Dragon Quest continued to proliferate in Japan, with two more sequels released for the Super Famicom, both of which added greater narrative and character customization. In 1997, Final Fantasy VII popularized JRPGs worldwide with its flashy graphics, which became model for a number of subsequent games. On the other hand, Dragon Quest VII, released in Japan three years later, was comparatively meager, using low budget graphics and barely any CG cutscenes at all. It was greeted with multi-million selling status in Japan, and severe indifference in America. Dragon Quest VIII was released in 2005, this time featuring far superior manga-style cel shaded graphics that finally rivaled Final Fantasy's high budget aesthetics. Once again, it took Japan by storm. In America, it sold significantly better than past installments, but nothing compared to the Japanese sales numbers, and certainly not enough to match Final Fantasy.
The Key Staff for Success
There are big reasons for this, of course. Throughout its life, Final Fantasy constantly reinvented itself, keeping certain aspects but bucking trends with each iteration. On the other hand, Dragon Quest has been strongly about keeping with tradition. All of them take place in the same European-style medieval world. All of them feature the same key staff members -- Horii, Toriyama, and Sugiyama. As a result, the method of storytelling, the characters, the battle system and the style of music is pretty much the same throughout. It's a series that prides itself not only on familiarity and nostalgia, but also in its consistency.

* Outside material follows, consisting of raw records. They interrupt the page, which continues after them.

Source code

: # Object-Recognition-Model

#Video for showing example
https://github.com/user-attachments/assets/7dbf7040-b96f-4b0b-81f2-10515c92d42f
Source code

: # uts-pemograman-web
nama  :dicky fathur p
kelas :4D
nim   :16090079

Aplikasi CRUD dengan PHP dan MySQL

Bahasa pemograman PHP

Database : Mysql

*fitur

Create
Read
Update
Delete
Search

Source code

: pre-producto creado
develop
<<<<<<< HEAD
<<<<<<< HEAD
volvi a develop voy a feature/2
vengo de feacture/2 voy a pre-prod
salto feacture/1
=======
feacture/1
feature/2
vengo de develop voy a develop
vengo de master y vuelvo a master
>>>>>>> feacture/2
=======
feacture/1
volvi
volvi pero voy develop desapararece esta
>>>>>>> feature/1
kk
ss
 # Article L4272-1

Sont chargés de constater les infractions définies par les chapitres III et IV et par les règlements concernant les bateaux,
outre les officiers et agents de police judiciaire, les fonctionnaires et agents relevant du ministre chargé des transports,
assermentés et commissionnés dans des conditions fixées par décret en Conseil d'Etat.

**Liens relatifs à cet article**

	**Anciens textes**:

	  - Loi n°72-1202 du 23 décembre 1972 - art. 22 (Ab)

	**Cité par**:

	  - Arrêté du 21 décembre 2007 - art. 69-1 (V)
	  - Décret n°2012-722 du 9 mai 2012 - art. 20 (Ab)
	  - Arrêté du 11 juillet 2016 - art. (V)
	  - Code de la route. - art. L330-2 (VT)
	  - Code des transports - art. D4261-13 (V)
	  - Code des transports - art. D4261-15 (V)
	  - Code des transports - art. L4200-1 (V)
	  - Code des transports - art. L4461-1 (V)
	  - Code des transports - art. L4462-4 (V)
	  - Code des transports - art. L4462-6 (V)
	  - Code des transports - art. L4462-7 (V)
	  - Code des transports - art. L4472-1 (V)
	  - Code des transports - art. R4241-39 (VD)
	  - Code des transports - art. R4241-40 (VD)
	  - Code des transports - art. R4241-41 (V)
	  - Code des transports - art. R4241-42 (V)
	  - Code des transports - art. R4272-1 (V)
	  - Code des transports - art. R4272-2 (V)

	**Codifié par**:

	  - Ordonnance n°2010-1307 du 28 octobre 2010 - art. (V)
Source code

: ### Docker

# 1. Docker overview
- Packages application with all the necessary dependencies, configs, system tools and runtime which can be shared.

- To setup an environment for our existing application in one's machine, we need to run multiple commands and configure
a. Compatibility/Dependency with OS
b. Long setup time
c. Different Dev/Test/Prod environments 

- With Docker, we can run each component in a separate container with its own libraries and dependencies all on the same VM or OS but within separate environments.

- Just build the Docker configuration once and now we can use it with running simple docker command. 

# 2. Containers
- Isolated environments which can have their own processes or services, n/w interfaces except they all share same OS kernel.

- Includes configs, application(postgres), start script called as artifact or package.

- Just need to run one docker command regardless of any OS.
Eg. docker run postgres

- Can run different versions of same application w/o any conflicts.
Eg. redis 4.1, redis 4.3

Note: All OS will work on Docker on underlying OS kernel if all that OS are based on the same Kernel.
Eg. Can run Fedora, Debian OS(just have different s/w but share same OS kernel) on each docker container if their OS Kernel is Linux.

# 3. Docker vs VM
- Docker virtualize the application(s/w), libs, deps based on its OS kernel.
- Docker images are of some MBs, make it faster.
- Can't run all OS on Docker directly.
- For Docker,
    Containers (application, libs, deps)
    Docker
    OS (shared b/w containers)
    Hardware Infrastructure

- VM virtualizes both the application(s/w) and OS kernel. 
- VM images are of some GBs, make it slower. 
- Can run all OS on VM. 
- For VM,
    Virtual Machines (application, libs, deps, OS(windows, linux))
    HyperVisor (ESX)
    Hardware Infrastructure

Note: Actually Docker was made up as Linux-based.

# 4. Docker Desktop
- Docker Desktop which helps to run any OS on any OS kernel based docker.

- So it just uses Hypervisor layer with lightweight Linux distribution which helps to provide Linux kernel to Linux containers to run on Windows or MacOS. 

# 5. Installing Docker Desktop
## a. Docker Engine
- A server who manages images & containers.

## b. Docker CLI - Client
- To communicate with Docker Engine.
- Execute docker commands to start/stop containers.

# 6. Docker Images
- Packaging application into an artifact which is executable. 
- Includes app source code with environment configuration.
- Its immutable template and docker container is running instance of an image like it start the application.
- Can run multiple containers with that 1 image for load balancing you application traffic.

And yet, all of these elements coming together is part of the charm. Although Akira Toriyama has a number of haters (thanks in part to the overproliferation of Dragon Ball Z), no matter what you think of his human character designs, he's a damn good monster designer. While Final Fantasy has featured a small handful of recognizable characters -- the Tonberry, the Cactaur/Sabotender, and I guess a few others -- Dragon Quest's foes are some of the most memorable of any RPG out there. The most prolific, of course, is the slime -- a silly little grinning drop of goo that's usually the first enemy you meet, and the weakest foe in the game. Since then, there have been tons of members of the slime family -- metal slimes, flying healing slimes, knight riding slimes, king slimes -- each getting progressively sillier looking.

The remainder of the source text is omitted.